Consolidation involving an entire lobe is called lobar consolidation, whereas bronchopneumonia refers to the presence of a patchy infiltrate surrounding one or more bronchi, without opacification of an entire lobe. Both radiographic patterns suggest the presence of a bacterial pathogen. Pleural effusions are common in patients with bacterial pneumonia and uncommon in patients with viral, P. jiroveci, C. pneumoniae, or fungal pneumonia. Pleural effusions are seen in approximately 10% of patients with M. pneumoniae and Legionella pneumophila pneumonia, and they occur occasionally in patients with reactivation pulmonary tuberculosis. Interstitial infiltrates, especially if diffuse, suggest viral disease, P. jiroveci, or miliary tuberculosis in patients with community-acquired pneumonia. Cavitary infiltrates are seen in reactivation pulmonary tuberculosis; fungal pneumonias, such as histoplasmosis and blastomycosis; nocardiosis; pyogenic lung abscess; and, rarely, P. jiroveci pneumonia. Patients with severe staphylococcal or gram-negative pneumonias may develop small cavities called pneumatoceles. Legionellosis should be seriously considered in sicker patients with pneumonia of a single lobe, which quickly spreads to involve multiple lobes over 24 to 48 hours. Inhalation anthrax manifests with widening of the mediastinal silhouette resulting from mediastinal lymphadenopathy. Parenchymal pulmonary infiltrates are typically absent, and pleural effusions are common.

The chest radiograph may be helpful in diagnosing HCAP or HAP in nonintubated patients with a suspected aspiration event and a previously normal chest film. In such cases, development of a new infiltrate may confirm the clinical suspicion of aspiration pneumonia. The chest radiograph is often less helpful in the diagnosis of VAP because mechanically ventilated patients often have other reasons for radiographic abnormalities, such as ARDS, CHF, pulmonary thromboembolism, alveolar hemorrhage, or atelectasis. In these patients, the accurate diagnosis of a new nosocomial lower respiratory tract infection can be difficult. Clinical diagnosis, defined as the presence of fever, purulent respiratory secretions, new leukocytosis, and a new pulmonary infiltrate, is sensitive but not specific for the diagnosis of VAP. Other strategies to diagnose VAP more accurately have been investigated.
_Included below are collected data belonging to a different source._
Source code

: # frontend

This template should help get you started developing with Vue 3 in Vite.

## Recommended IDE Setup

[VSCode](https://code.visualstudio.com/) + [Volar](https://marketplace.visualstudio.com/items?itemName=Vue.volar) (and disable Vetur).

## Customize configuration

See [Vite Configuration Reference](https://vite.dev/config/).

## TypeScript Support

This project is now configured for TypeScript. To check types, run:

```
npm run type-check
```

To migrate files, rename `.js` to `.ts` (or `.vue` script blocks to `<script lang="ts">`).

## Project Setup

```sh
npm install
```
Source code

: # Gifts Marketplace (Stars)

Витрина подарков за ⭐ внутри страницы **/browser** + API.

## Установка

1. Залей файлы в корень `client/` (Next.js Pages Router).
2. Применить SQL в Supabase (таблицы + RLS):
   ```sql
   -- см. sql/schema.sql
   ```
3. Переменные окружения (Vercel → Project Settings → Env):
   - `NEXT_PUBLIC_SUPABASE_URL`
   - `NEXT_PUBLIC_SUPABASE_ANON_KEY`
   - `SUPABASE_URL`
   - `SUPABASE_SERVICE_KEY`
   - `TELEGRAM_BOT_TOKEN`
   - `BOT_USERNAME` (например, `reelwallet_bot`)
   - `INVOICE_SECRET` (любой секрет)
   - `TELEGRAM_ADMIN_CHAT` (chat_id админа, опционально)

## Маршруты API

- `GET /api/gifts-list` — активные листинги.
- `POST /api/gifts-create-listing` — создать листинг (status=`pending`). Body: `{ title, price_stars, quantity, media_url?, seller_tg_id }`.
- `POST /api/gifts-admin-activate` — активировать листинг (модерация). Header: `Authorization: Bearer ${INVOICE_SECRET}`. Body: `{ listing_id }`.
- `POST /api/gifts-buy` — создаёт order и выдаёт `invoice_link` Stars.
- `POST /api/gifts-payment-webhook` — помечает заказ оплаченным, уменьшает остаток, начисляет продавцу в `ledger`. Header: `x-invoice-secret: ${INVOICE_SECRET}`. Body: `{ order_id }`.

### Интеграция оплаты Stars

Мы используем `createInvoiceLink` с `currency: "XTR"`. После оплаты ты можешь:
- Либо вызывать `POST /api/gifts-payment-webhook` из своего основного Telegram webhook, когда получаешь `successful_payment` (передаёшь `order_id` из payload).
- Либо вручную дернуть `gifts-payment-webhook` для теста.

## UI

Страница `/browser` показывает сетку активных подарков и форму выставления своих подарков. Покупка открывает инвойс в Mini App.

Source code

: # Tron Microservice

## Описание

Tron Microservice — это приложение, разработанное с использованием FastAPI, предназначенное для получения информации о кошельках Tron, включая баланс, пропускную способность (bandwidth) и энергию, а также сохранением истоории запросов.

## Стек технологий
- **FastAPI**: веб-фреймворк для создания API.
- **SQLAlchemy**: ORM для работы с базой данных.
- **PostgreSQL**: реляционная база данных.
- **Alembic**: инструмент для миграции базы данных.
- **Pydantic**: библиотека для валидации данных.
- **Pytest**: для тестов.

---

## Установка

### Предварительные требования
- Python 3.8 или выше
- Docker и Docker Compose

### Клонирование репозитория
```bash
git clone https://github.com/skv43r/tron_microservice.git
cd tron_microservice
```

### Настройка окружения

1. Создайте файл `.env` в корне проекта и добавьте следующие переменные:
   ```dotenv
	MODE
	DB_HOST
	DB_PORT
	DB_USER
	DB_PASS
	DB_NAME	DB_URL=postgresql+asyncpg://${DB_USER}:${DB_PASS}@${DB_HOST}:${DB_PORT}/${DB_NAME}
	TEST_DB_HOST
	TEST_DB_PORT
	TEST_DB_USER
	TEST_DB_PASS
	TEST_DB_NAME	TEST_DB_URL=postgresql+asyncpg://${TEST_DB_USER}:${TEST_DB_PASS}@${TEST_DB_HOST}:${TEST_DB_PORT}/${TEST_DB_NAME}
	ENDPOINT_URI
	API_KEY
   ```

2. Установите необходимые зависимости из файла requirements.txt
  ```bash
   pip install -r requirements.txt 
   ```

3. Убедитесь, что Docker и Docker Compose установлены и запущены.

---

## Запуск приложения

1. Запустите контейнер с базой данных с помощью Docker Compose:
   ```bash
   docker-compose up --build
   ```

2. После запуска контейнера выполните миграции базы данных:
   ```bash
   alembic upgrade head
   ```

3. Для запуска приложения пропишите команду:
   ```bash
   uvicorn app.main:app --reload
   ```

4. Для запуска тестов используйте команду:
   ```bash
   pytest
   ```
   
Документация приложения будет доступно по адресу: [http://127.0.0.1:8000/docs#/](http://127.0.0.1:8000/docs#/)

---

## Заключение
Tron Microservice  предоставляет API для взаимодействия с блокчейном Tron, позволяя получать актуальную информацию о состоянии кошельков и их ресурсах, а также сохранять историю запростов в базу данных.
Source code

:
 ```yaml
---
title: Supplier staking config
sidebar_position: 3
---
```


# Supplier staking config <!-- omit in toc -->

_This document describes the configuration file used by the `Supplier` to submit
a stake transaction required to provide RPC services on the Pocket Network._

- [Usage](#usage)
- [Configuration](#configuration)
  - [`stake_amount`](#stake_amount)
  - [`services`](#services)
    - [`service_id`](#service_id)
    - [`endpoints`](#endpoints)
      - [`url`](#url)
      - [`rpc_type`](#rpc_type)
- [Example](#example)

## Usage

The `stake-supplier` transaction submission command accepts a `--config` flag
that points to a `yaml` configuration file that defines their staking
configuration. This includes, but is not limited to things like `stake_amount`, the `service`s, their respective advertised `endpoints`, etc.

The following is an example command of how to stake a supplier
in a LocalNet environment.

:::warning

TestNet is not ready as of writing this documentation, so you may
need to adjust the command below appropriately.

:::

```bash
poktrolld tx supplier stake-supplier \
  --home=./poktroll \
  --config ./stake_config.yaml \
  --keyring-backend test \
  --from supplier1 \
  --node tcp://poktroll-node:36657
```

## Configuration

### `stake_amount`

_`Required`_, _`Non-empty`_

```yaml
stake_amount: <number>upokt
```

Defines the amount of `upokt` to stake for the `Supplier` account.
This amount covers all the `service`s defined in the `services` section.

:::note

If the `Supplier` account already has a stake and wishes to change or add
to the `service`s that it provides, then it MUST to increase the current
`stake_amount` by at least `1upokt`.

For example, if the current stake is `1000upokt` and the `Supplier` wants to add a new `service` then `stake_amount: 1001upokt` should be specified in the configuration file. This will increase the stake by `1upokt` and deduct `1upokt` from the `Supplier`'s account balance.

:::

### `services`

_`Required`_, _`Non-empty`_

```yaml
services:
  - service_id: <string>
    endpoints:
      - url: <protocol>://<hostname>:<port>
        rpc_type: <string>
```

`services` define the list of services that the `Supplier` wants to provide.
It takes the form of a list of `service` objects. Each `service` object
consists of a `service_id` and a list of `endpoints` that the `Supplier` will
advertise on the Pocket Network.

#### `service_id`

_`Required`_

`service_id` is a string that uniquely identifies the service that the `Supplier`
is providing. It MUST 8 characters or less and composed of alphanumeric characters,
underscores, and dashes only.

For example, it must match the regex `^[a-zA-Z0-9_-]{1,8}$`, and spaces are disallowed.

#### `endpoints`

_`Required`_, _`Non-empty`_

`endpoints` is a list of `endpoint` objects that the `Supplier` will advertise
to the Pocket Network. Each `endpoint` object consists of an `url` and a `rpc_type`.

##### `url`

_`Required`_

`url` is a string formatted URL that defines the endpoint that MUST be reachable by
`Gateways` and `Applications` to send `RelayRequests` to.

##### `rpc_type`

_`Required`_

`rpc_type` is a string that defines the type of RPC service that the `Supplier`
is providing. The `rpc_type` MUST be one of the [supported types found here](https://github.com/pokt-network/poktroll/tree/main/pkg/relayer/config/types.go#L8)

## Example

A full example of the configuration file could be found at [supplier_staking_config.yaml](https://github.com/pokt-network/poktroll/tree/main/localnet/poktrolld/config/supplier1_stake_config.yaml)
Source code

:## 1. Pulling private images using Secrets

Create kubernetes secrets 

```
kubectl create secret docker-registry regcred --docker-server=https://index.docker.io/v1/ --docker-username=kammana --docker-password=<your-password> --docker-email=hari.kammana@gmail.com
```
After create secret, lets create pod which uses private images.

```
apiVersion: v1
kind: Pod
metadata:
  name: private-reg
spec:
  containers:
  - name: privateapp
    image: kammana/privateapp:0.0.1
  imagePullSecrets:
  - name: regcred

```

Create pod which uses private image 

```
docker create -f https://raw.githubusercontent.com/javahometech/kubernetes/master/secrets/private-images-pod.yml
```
Risk Factors for Mortality and Assessing the Need for Hospitalization

Many cases of community-acquired pneumonia can be managed successfully on an outpatient basis. The challenge for the clinician is to identify individuals at higher risk of morbidity and mortality for whom hospitalization is indicated. Over the past 20 years, numerous studies have analyzed risk factors for mortality in patients with community-acquired pneumonia.17–19 Risk factors predictive of a high risk of death are summarized in Box 22-1.

Fine and associates¹⁹ performed a meta-analysis of 127 cohorts of patients with community-acquired pneumonia. The study examined risk factors for fatal outcome. The overall mortality for the 33,148 patients in these cohorts was 13.7%. Eleven prognostic variables were significantly associated with mortality, including male sex, absence of pleuritic chest pain, hypothermia, systolic hypotension, tachypnea, diabetes mellitus, cancer, neurologic disease, bacteremia, leukopenia, and multilobar infiltrates on chest radiograph. Mortality varied according to the infecting agent and was highest for P. aeruginosa (61.1%), Klebsiella species (35.7%), Escherichia coli (35.3%), and S. aureus (31.8%). Mortality rates for more common pathogens were lower but still substantial and included Legionella species (14.7%), S. pneumoniae (12.3%), C. pneumoniae (9.8%), and M. pneumoniae (1.4%).